Go to the line with "표준화된 템플릿 및 디자인에 대한 또 다른 동기는 연구자가 프로토콜 형태로" in the records below, then output it and each following line exactly, up to and including the line with "ultra-low friction, close". Skip pictures and add nothing.

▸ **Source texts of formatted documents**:
========================================
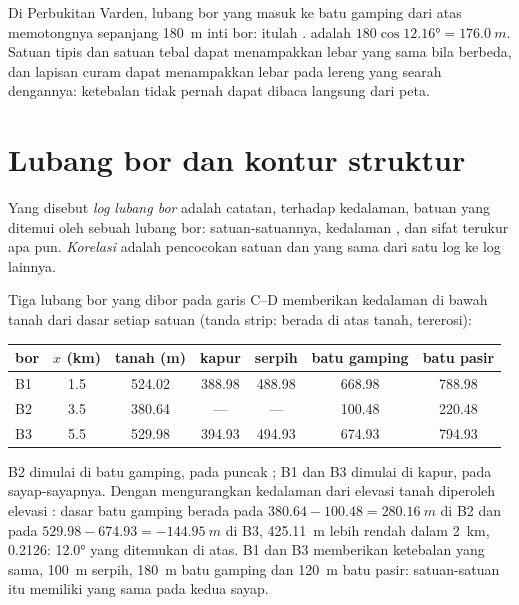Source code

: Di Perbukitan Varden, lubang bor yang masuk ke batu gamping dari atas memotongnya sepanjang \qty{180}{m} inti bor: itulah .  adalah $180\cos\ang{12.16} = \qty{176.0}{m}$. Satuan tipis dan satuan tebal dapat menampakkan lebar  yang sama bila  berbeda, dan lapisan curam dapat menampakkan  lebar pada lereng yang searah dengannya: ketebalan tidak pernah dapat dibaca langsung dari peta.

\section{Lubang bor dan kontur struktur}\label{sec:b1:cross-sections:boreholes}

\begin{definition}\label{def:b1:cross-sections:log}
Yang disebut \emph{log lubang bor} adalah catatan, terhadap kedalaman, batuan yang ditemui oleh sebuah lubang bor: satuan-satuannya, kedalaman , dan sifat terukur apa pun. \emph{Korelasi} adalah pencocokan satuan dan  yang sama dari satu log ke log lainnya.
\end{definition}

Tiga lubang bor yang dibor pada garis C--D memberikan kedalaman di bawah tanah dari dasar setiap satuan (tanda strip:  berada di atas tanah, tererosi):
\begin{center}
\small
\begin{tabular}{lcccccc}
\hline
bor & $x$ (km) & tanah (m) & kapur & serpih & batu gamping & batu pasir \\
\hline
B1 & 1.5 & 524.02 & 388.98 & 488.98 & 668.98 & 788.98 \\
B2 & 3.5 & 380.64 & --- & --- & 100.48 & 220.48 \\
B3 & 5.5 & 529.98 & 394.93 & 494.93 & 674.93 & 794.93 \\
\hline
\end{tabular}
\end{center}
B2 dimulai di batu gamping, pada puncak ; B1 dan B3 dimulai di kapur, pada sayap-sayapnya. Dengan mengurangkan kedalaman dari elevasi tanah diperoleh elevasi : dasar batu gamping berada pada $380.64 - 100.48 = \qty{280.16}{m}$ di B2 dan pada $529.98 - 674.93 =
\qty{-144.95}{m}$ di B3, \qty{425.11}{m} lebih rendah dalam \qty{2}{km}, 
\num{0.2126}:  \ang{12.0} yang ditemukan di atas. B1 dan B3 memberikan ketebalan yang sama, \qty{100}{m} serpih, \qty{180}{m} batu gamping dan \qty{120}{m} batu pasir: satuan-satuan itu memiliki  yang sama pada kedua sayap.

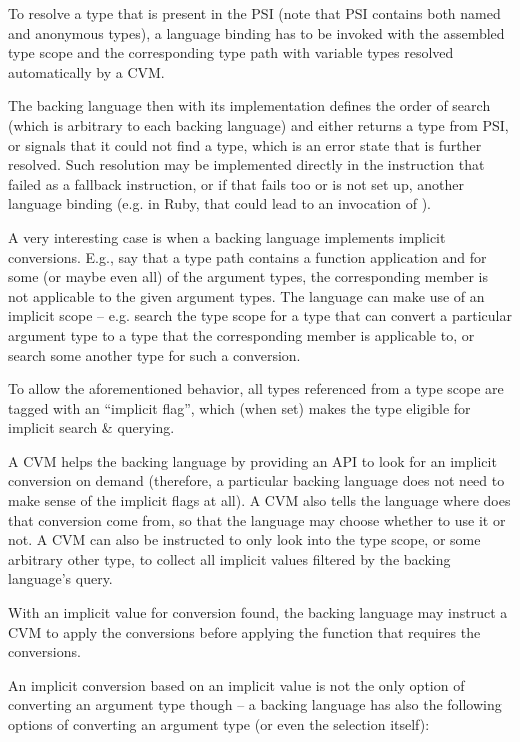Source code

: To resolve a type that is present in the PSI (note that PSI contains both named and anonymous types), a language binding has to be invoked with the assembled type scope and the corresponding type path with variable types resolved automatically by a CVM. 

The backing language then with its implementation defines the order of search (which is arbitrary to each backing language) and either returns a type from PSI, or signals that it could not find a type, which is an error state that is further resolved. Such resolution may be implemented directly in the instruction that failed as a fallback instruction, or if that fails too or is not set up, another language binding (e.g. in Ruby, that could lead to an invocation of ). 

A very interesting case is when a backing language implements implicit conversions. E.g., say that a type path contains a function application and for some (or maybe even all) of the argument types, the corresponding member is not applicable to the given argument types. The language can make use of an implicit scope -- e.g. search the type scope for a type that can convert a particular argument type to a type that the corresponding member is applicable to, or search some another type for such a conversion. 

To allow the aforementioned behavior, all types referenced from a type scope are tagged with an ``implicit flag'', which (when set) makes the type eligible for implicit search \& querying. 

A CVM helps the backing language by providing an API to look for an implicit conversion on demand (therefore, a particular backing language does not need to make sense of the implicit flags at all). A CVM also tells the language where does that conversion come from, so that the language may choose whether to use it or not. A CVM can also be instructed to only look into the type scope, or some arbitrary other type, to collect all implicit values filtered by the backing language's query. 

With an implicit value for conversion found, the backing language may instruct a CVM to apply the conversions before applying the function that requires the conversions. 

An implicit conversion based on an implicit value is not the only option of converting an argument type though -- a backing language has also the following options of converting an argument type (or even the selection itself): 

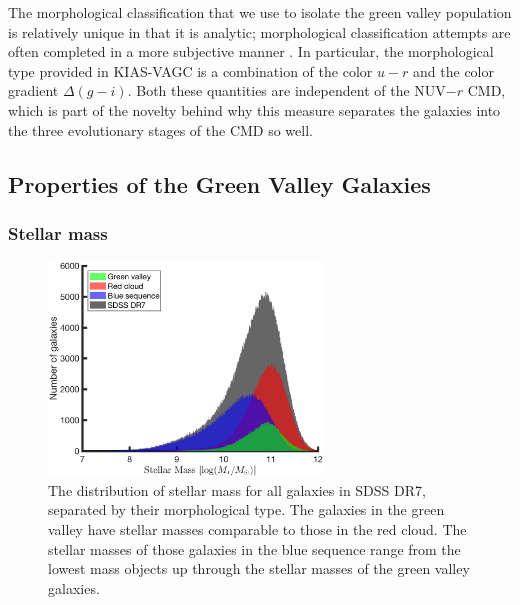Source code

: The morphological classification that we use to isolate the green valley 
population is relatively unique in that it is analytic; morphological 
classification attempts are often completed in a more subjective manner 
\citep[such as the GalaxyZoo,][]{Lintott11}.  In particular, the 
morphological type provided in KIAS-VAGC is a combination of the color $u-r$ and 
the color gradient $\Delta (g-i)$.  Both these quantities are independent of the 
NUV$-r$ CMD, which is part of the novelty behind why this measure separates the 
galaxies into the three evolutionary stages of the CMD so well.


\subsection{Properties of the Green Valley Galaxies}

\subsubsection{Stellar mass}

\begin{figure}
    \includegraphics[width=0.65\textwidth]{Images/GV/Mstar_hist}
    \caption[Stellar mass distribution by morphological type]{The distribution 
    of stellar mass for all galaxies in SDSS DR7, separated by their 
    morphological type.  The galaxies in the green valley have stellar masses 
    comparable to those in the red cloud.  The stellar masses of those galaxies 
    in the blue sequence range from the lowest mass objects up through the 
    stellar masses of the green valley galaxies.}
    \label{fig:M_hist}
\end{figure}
========================================
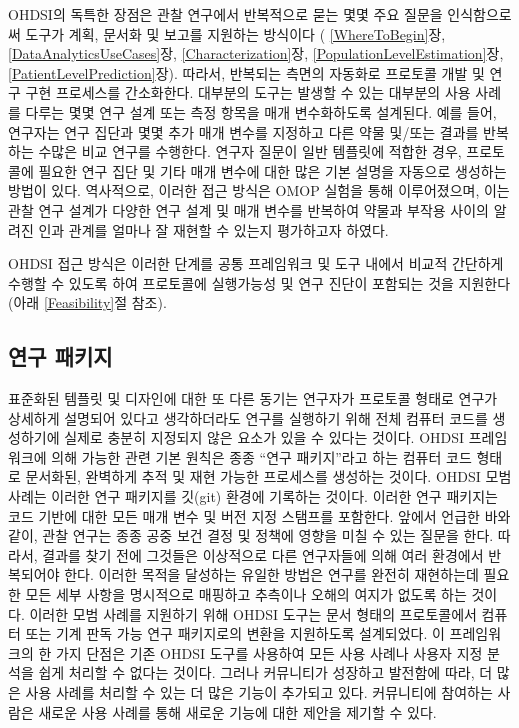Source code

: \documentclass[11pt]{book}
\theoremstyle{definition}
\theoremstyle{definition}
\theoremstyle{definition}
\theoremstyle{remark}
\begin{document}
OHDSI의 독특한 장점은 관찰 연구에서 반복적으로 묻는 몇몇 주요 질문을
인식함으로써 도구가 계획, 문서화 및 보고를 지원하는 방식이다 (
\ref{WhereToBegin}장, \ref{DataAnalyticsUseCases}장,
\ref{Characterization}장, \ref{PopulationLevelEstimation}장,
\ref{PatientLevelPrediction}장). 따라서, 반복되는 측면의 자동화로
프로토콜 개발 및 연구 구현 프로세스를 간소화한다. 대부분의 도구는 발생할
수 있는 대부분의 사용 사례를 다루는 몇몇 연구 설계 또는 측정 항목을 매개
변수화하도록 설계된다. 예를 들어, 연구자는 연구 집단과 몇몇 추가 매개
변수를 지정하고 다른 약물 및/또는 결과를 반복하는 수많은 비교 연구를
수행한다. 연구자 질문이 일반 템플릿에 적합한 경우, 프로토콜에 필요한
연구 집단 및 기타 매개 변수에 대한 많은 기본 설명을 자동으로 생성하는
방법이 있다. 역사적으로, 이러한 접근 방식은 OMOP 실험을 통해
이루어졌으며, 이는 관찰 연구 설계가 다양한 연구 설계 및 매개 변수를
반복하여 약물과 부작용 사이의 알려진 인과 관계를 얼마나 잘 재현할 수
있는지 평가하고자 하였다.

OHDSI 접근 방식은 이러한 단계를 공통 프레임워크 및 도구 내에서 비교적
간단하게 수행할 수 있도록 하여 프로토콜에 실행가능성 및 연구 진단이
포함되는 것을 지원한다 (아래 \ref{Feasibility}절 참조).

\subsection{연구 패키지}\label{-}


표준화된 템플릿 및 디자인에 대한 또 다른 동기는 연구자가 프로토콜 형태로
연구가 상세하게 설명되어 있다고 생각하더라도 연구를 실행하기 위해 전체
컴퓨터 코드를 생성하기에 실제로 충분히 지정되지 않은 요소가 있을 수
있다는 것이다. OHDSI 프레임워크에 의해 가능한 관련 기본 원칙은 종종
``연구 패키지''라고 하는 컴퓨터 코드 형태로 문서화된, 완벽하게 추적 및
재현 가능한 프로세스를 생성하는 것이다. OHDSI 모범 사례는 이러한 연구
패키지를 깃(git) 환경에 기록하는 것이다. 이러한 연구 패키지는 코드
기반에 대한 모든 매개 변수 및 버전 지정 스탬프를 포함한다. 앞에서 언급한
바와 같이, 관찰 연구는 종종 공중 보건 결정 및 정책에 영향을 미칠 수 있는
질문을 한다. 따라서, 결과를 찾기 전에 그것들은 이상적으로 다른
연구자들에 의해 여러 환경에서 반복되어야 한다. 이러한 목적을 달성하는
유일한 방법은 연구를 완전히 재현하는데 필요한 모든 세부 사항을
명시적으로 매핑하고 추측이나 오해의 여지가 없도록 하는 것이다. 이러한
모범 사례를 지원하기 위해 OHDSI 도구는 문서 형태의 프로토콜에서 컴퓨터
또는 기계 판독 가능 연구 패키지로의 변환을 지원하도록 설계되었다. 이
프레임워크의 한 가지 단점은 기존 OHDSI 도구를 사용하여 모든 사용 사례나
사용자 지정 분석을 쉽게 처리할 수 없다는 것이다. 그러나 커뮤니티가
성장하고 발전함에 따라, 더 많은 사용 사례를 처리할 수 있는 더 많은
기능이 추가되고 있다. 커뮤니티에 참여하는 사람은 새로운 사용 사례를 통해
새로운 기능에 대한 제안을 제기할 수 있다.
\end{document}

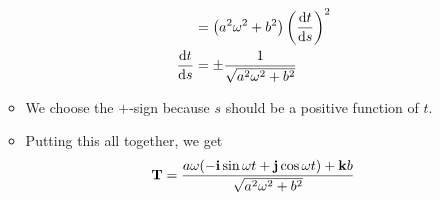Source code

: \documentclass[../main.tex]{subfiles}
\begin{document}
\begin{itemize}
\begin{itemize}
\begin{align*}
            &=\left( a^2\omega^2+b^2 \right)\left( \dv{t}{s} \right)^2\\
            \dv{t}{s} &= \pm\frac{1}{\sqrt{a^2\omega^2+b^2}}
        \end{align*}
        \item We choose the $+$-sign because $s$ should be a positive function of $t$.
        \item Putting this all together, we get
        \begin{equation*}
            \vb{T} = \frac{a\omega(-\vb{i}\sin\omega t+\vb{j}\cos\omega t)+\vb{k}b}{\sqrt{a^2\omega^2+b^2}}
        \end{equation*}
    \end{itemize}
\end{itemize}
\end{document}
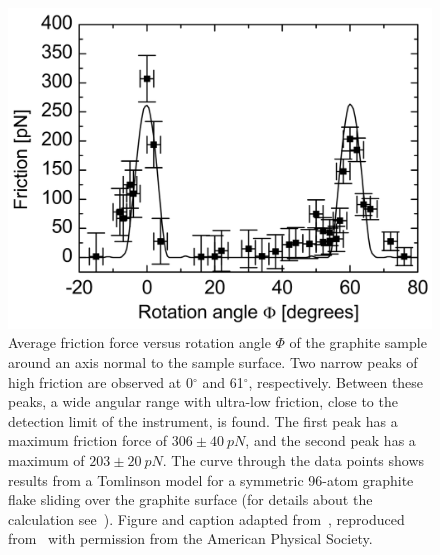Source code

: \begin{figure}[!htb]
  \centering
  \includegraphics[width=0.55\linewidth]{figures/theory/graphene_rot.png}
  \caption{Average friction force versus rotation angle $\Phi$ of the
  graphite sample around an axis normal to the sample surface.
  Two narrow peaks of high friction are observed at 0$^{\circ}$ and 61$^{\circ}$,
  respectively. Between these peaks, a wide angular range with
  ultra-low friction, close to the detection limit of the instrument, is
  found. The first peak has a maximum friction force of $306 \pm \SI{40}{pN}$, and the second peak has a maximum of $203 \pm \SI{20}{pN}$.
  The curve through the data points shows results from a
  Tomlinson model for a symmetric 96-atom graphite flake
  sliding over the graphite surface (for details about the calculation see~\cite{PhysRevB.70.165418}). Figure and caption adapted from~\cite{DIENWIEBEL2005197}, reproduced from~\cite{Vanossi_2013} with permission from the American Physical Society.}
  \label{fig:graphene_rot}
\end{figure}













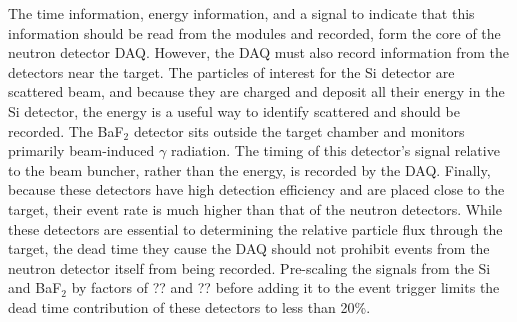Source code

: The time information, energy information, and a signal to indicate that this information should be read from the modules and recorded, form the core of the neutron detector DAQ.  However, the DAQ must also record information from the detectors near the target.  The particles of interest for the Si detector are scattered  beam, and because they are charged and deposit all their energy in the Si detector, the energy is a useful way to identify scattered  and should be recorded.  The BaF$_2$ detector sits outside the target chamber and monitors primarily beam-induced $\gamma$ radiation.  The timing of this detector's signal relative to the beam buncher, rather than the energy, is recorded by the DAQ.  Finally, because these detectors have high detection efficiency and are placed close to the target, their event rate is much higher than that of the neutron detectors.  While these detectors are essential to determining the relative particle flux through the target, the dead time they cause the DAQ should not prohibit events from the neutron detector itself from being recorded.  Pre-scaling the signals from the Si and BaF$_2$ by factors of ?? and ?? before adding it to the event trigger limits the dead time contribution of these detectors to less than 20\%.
========================================
▸ **RESULT OF THIS TASK**:
표준화된 템플릿 및 디자인에 대한 또 다른 동기는 연구자가 프로토콜 형태로
연구가 상세하게 설명되어 있다고 생각하더라도 연구를 실행하기 위해 전체
컴퓨터 코드를 생성하기에 실제로 충분히 지정되지 않은 요소가 있을 수
있다는 것이다. OHDSI 프레임워크에 의해 가능한 관련 기본 원칙은 종종
``연구 패키지''라고 하는 컴퓨터 코드 형태로 문서화된, 완벽하게 추적 및
재현 가능한 프로세스를 생성하는 것이다. OHDSI 모범 사례는 이러한 연구
패키지를 깃(git) 환경에 기록하는 것이다. 이러한 연구 패키지는 코드
기반에 대한 모든 매개 변수 및 버전 지정 스탬프를 포함한다. 앞에서 언급한
바와 같이, 관찰 연구는 종종 공중 보건 결정 및 정책에 영향을 미칠 수 있는
질문을 한다. 따라서, 결과를 찾기 전에 그것들은 이상적으로 다른
연구자들에 의해 여러 환경에서 반복되어야 한다. 이러한 목적을 달성하는
유일한 방법은 연구를 완전히 재현하는데 필요한 모든 세부 사항을
명시적으로 매핑하고 추측이나 오해의 여지가 없도록 하는 것이다. 이러한
모범 사례를 지원하기 위해 OHDSI 도구는 문서 형태의 프로토콜에서 컴퓨터
또는 기계 판독 가능 연구 패키지로의 변환을 지원하도록 설계되었다. 이
프레임워크의 한 가지 단점은 기존 OHDSI 도구를 사용하여 모든 사용 사례나
사용자 지정 분석을 쉽게 처리할 수 없다는 것이다. 그러나 커뮤니티가
성장하고 발전함에 따라, 더 많은 사용 사례를 처리할 수 있는 더 많은
기능이 추가되고 있다. 커뮤니티에 참여하는 사람은 새로운 사용 사례를 통해
새로운 기능에 대한 제안을 제기할 수 있다.
\end{document}

Source code

: \documentclass[../main.tex]{subfiles}
\begin{document}
\begin{itemize}
\begin{itemize}
\begin{align*}
            &=\left( a^2\omega^2+b^2 \right)\left( \dv{t}{s} \right)^2\\
            \dv{t}{s} &= \pm\frac{1}{\sqrt{a^2\omega^2+b^2}}
        \end{align*}
        \item We choose the $+$-sign because $s$ should be a positive function of $t$.
        \item Putting this all together, we get
        \begin{equation*}
            \vb{T} = \frac{a\omega(-\vb{i}\sin\omega t+\vb{j}\cos\omega t)+\vb{k}b}{\sqrt{a^2\omega^2+b^2}}
        \end{equation*}
    \end{itemize}
\end{itemize}
\end{document}
Source code

: \begin{figure}[!htb]
  \centering
  \includegraphics[width=0.55\linewidth]{figures/theory/graphene_rot.png}
  \caption{Average friction force versus rotation angle $\Phi$ of the
  graphite sample around an axis normal to the sample surface.
  Two narrow peaks of high friction are observed at 0$^{\circ}$ and 61$^{\circ}$,
  respectively. Between these peaks, a wide angular range with
  ultra-low friction, close to the detection limit of the instrument, is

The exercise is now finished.